Dataset excerpts below:

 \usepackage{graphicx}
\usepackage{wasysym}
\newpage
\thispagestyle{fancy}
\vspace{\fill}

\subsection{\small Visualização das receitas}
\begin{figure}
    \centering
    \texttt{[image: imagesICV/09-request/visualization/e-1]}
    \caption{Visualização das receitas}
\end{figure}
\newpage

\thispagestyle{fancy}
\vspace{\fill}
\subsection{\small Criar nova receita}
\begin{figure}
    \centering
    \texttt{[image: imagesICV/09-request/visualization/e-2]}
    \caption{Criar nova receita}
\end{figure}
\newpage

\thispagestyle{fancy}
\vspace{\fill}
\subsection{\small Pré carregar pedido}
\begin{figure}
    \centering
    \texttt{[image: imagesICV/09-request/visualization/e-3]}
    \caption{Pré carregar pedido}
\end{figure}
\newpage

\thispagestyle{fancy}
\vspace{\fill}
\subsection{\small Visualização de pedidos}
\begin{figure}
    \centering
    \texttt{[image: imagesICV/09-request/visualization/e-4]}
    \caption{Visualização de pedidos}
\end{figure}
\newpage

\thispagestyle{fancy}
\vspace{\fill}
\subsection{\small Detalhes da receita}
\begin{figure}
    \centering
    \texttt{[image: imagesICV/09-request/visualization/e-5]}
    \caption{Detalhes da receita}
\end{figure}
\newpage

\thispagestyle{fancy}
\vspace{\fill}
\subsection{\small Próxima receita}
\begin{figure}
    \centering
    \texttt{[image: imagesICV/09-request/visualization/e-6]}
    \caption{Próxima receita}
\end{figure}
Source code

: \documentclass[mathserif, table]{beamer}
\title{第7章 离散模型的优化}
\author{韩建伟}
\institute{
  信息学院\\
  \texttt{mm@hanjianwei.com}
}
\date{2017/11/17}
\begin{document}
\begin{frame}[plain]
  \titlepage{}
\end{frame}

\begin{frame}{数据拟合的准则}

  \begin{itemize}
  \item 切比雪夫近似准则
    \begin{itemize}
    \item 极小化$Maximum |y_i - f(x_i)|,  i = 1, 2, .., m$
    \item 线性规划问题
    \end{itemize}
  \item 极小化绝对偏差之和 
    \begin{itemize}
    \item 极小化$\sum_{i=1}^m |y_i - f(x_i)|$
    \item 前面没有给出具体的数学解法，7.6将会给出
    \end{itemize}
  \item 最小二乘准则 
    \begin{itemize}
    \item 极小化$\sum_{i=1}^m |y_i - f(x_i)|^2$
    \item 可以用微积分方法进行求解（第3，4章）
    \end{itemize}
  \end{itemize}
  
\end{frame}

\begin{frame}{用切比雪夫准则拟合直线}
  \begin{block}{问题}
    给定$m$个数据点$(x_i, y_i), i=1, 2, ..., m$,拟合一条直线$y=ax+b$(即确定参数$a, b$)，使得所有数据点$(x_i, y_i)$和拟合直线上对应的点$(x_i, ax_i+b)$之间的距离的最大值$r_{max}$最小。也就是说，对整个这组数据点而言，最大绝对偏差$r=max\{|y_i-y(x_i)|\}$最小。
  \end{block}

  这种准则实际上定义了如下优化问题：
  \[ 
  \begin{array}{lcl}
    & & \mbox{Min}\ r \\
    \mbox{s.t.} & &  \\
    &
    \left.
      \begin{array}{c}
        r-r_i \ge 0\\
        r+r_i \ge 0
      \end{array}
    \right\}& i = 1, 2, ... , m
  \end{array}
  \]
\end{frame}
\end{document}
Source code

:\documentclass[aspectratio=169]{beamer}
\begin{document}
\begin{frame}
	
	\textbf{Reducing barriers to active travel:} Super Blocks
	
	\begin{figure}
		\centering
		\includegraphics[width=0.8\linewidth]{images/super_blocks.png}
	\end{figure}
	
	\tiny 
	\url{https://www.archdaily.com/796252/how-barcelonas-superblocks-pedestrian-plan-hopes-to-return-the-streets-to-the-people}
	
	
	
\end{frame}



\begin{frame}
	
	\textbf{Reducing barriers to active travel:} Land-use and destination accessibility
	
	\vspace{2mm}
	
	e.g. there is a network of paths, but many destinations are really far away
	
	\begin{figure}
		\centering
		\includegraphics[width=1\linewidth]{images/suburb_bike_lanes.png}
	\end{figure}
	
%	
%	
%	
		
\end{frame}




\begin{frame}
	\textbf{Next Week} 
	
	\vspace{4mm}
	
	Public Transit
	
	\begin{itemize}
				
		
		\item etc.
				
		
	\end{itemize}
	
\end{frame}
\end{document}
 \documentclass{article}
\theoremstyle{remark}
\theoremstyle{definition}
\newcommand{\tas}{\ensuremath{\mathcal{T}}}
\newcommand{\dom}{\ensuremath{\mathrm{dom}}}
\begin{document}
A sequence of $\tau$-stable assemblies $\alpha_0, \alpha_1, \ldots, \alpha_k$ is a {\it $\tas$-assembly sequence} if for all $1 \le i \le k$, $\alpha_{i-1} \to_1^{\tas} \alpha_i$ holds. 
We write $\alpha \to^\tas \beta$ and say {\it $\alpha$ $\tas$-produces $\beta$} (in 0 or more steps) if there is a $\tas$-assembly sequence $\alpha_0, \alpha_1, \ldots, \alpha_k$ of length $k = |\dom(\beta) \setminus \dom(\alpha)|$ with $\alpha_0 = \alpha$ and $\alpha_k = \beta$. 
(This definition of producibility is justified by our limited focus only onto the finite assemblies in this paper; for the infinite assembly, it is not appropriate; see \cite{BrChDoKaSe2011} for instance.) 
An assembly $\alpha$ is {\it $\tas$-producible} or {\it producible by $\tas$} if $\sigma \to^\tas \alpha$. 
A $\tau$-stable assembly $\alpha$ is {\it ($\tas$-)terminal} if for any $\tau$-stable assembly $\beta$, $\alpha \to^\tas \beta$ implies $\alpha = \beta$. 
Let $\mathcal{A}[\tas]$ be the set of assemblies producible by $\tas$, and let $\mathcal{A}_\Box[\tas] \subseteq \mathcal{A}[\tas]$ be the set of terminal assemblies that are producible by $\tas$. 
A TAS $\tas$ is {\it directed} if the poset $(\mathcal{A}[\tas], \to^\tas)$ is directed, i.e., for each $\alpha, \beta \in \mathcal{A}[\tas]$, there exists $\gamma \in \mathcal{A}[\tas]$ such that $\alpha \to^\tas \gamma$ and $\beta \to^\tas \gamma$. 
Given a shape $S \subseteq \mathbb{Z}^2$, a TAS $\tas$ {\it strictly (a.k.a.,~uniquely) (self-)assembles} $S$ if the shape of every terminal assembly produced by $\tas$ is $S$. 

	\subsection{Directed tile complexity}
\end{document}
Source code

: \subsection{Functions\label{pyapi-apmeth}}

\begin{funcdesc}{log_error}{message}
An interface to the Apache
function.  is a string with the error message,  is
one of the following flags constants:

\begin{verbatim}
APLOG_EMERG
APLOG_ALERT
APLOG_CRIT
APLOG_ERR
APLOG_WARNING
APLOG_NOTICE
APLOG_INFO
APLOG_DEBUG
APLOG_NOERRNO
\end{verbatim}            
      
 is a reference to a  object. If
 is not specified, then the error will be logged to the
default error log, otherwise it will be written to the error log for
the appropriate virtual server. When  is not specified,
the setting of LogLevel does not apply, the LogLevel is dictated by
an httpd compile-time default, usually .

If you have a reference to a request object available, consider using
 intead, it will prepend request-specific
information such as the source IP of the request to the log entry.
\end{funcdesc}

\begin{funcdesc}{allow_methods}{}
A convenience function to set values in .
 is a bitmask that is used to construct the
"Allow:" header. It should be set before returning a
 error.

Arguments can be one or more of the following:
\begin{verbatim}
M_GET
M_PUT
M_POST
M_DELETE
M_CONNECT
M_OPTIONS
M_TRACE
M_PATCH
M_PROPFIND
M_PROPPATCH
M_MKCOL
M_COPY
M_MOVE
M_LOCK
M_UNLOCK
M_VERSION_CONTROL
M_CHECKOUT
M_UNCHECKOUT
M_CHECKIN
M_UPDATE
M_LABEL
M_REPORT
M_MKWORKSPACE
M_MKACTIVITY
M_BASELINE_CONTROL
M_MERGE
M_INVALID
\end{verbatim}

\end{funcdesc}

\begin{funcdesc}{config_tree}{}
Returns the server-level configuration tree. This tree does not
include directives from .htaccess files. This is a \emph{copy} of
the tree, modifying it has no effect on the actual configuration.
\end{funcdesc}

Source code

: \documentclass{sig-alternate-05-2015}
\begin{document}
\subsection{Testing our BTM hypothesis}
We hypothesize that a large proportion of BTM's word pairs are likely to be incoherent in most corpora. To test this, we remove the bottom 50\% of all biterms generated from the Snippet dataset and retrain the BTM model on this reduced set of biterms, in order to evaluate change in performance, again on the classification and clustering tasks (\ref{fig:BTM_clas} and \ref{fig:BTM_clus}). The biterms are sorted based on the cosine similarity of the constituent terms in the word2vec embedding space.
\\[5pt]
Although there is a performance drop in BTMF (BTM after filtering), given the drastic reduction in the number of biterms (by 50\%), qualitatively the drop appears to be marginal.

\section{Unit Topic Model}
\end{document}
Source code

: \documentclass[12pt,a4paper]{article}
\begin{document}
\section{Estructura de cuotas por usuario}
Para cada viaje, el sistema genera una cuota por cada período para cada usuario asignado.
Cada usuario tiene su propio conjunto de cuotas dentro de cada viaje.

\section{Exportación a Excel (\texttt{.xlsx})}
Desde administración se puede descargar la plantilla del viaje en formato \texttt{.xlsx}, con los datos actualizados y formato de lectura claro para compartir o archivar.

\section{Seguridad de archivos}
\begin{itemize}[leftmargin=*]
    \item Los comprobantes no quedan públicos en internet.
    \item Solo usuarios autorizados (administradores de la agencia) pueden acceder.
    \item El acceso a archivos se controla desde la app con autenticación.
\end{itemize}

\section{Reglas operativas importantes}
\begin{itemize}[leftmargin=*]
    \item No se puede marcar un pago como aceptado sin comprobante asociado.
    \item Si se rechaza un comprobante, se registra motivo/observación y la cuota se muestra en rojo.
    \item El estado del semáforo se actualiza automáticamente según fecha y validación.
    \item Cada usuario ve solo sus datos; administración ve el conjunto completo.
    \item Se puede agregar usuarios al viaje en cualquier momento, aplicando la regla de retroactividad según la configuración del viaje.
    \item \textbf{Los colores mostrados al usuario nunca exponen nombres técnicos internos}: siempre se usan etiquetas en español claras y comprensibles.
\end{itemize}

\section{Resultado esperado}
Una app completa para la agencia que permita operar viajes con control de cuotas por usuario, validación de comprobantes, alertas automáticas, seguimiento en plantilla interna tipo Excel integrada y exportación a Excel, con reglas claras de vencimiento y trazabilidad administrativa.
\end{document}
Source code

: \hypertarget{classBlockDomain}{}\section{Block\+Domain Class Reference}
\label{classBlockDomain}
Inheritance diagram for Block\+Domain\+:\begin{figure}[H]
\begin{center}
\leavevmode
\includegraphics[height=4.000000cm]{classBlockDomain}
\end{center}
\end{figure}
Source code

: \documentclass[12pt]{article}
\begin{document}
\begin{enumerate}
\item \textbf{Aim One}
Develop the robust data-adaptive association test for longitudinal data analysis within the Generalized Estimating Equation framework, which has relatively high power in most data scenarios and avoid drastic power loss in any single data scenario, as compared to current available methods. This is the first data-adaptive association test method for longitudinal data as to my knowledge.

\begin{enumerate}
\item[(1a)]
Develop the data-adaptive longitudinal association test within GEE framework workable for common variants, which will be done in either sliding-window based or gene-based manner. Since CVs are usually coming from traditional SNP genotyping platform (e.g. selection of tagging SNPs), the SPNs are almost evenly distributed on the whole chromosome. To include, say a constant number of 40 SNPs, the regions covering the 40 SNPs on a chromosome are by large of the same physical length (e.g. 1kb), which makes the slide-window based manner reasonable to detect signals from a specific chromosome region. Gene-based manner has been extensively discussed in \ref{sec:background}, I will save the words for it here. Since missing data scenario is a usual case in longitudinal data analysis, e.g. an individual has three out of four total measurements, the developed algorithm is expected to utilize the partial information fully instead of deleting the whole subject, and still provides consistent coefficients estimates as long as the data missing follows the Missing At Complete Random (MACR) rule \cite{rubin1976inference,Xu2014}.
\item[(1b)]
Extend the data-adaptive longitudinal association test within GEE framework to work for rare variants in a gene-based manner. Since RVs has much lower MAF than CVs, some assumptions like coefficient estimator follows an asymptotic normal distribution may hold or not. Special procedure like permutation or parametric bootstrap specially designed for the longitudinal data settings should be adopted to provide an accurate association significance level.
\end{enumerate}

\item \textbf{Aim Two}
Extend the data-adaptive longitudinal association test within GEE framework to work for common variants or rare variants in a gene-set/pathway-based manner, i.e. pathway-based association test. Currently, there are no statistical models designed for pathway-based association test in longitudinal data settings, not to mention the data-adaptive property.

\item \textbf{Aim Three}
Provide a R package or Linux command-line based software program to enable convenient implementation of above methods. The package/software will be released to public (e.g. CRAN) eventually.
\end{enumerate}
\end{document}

End of Dataset excerpts.

*Work to be completed:* From the records above, show each line that contains the word "barriers".

*Task response:*
	\textbf{Reducing barriers to active travel:} Super Blocks
	\textbf{Reducing barriers to active travel:} Land-use and destination accessibility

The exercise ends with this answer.